Holding stocks is a good bet. After regurgitating the EFH, it's not surprising that Mankiw regurgitates the "buy and hold" mantra as well. Holding stocks is never a good bet during a bear market. It is a way to lose money. The reason investment "professionals" recommend buy and hold investing is because a) they aren't any better at investing than us and this way we don't outperform them and b) they don't want to get sued when we lose money from their bad advice. I will show you in a not-too-distant post a very simple investment strategy that is guaranteed to outperform the market. The key principle of this strategy is: SELL STOCKS WHEN THEY ARE OVERVALUED AND OWN SOMETHING ELSE.
Diversification is essential. This is another piece of bad investment advice that Mankiw could only have gotten from a licensed investment professional. Diversification reduces your returns. Always. The reason is that you'll regress to the mean. Always. Now, diversification is surely useful if you don't have the time to spend finding which sectors of the market will outperform and which sectors will underperform. This way you're guaranteed to always get the average. Of course, if you follow Mankiw's previous advice, you'll already be losing when the market goes down. But at least you won't be losing more than average, I guess. Protip: Warren Buffet does not buy index funds. Neither should you, unless you don't have enough information to do otherwise.

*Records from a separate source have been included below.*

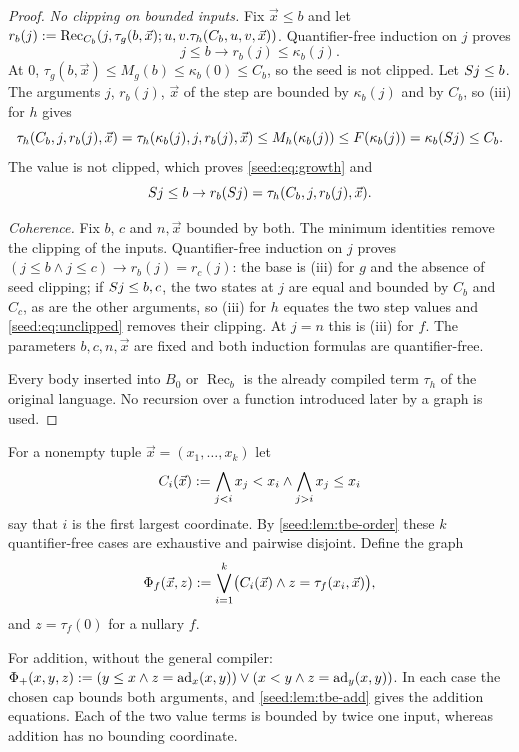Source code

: \begin{proof}
\emph{No clipping on bounded inputs.} Fix $\vec x\leq b$ and let
$r_b(j)\defeq\operatorname{Rec}_{C_b}(j,\tau_g(b,\vec x);
u,v.\tau_h(C_b,u,v,\vec x))$. Quantifier-free induction on $j$ proves
\begin{equation}\label{seed:eq:growth}
 j\leq b\to r_b(j)\leq\kappa_b(j).
\end{equation}
At $0$, $\tau_g(b,\vec x)\leq M_g(b)\leq\kappa_b(0)\leq C_b$, so the seed is
not clipped. Let $\Suc j\leq b$. The arguments $j$, $r_b(j)$, $\vec x$ of the
step are bounded by $\kappa_b(j)$ and by $C_b$, so (iii) for $h$ gives
\[
 \tau_h(C_b,j,r_b(j),\vec x)=\tau_h(\kappa_b(j),j,r_b(j),\vec x)
 \leq M_h(\kappa_b(j))\leq F(\kappa_b(j))=\kappa_b(\Suc j)\leq C_b .
\]
The value is not clipped, which proves \eqref{seed:eq:growth} and
\begin{equation}\label{seed:eq:unclipped}
 \Suc j\leq b\to r_b(\Suc j)=\tau_h(C_b,j,r_b(j),\vec x).
\end{equation}

\emph{Coherence.} Fix $b$, $c$ and $n,\vec x$ bounded by both. The minimum
identities remove the clipping of the inputs. Quantifier-free induction on
$j$ proves $(j\leq b\land j\leq c)\to r_b(j)=r_c(j)$: the base is (iii) for
$g$ and the absence of seed clipping; if $\Suc j\leq b,c$, the two states at
$j$ are equal and bounded by $C_b$ and $C_c$, as are the other arguments, so
(iii) for $h$ equates the two step values and \eqref{seed:eq:unclipped}
removes their clipping. At $j=n$ this is (iii) for $f$. The parameters
$b,c,n,\vec x$ are fixed and both induction formulas are quantifier-free.

Every body inserted into $B_0$ or $\operatorname{Rec}_b$ is the already
compiled term $\tau_h$ of the original language. No recursion over a
function introduced later by a graph is used.
\end{proof}

For a nonempty tuple $\vec x=(x_1,\ldots,x_k)$ let
\[
 C_i(\vec x)\defeq\bigwedge_{j<i}x_j<x_i\land\bigwedge_{j>i}x_j\leq x_i
\]
say that $i$ is the first largest coordinate. By \cref{seed:lem:tbe-order}
these $k$ quantifier-free cases are exhaustive and pairwise disjoint. Define
the graph
\begin{equation}\label{seed:eq:graph}
 \Phi_f(\vec x,z)\defeq
 \bigvee_{i=1}^{k}\bigl(C_i(\vec x)\land z=\tau_f(x_i,\vec x)\bigr),
\end{equation}
and $z=\tau_f(0)$ for a nullary $f$.

\begin{example}
For addition, without the general compiler:
$\Phi_+(x,y,z)\defeq(y\leq x\land z=\operatorname{ad}_x(x,y))\lor
(x<y\land z=\operatorname{ad}_y(x,y))$. In each case the chosen cap bounds
both arguments, and \cref{seed:lem:tbe-add} gives the addition equations.
Each of the two value terms is bounded by twice one input, whereas addition
has no bounding coordinate.
\end{example}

Smart Investors think Globally. Here Mankiw is just trying to end his article. I don't think he really understands what he is writing about, but it sounds good to him. HOW, exactly, does thinking globally help investing? Most investors generally invest in their home country because a) they have the most information about their home country and feel most comfortable making investment decisions with sufficient information, or b) investing internationally has high transaction costs or is generally unavailable to investors. Mankiw seems to think this has something to do with diversification, but most global markets are highly correlated over time, so that can't be it. The purpose of diversification is to find investments that are uncorrelated. Stocks and interest rates are somewhat uncorrelated. Stocks and gold are somewhat uncorrelated. Stocks and other stocks are not uncorrelated, be they stocks in one country or many.
So maybe, in the end, it IS a good idea not to go to Greg Mankiw for investment advice. For he'll just steer you toward investment strategies that lost people about $15 trillion this past recession alone. His article is heartening to me, though. It shows the world badly needs economists that understand investing. If you keep reading this blog, I hope I can rescue at least a few of you.